As computer processing power increases, the demands of technology users and applications also increase. For many industries, this has led to a rapid shift in resource prioritization. For example, the relative importance and cost of non-volatile storage capacity has decreased drastically in many relational database applications. For system administrators, concerns about storage capacity have shifted to those of performance and reliability as transactional delays for storage technology limit the potential benefit of faster and more powerful microprocessors.
Within the semiconductor industry, a similar parallel exists. Theoretical gains in processing power and computational speed following Moore's law are severely limited by non-CPU bottlenecks such as memory access speeds. As researchers search for the next paradigm-shifting storage technology, intermediary technologies such as improved caching methodologies have helped to bridge the gap. By utilizing multiple types of cache storage devices across a spectrum of different applications, the bottleneck of access latencies can be reduced for certain applications.

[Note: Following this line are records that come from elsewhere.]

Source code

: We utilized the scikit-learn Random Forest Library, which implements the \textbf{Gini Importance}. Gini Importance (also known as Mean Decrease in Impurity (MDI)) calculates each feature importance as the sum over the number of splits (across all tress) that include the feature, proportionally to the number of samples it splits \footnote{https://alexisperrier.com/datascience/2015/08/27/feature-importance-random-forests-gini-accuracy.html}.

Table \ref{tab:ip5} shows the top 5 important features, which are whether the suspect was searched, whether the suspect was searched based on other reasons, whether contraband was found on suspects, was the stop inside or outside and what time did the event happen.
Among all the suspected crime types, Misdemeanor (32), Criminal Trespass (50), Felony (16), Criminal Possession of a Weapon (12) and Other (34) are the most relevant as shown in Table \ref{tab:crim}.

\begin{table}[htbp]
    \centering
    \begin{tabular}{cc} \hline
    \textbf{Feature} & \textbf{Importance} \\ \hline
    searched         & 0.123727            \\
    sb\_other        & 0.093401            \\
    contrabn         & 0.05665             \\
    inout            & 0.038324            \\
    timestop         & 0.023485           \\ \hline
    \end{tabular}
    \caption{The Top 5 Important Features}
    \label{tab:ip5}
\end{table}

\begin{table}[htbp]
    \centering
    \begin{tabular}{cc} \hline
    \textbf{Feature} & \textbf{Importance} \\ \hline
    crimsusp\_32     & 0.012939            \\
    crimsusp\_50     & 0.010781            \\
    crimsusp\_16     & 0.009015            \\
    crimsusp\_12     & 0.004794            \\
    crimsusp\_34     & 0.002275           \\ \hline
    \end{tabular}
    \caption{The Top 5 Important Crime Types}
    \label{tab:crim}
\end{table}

The study of cache design and caching algorithms has led to an increase in the complexity of caches and cache management devices. For everything from CPU caches to disk caches and database caches, cache systems have become increasingly important in overall system performance and across every layer of the computing spectrum. Cache algorithms deal primarily with insertion, removal, and modification of cache data items. The relevancy and prioritization of cached data is paramount to the efficient operation of a cache. By keeping frequently used data items in the cache, and evicting those which are less likely to be used in the future, traditional caching algorithms aim to increase the cache hit ratio and performance.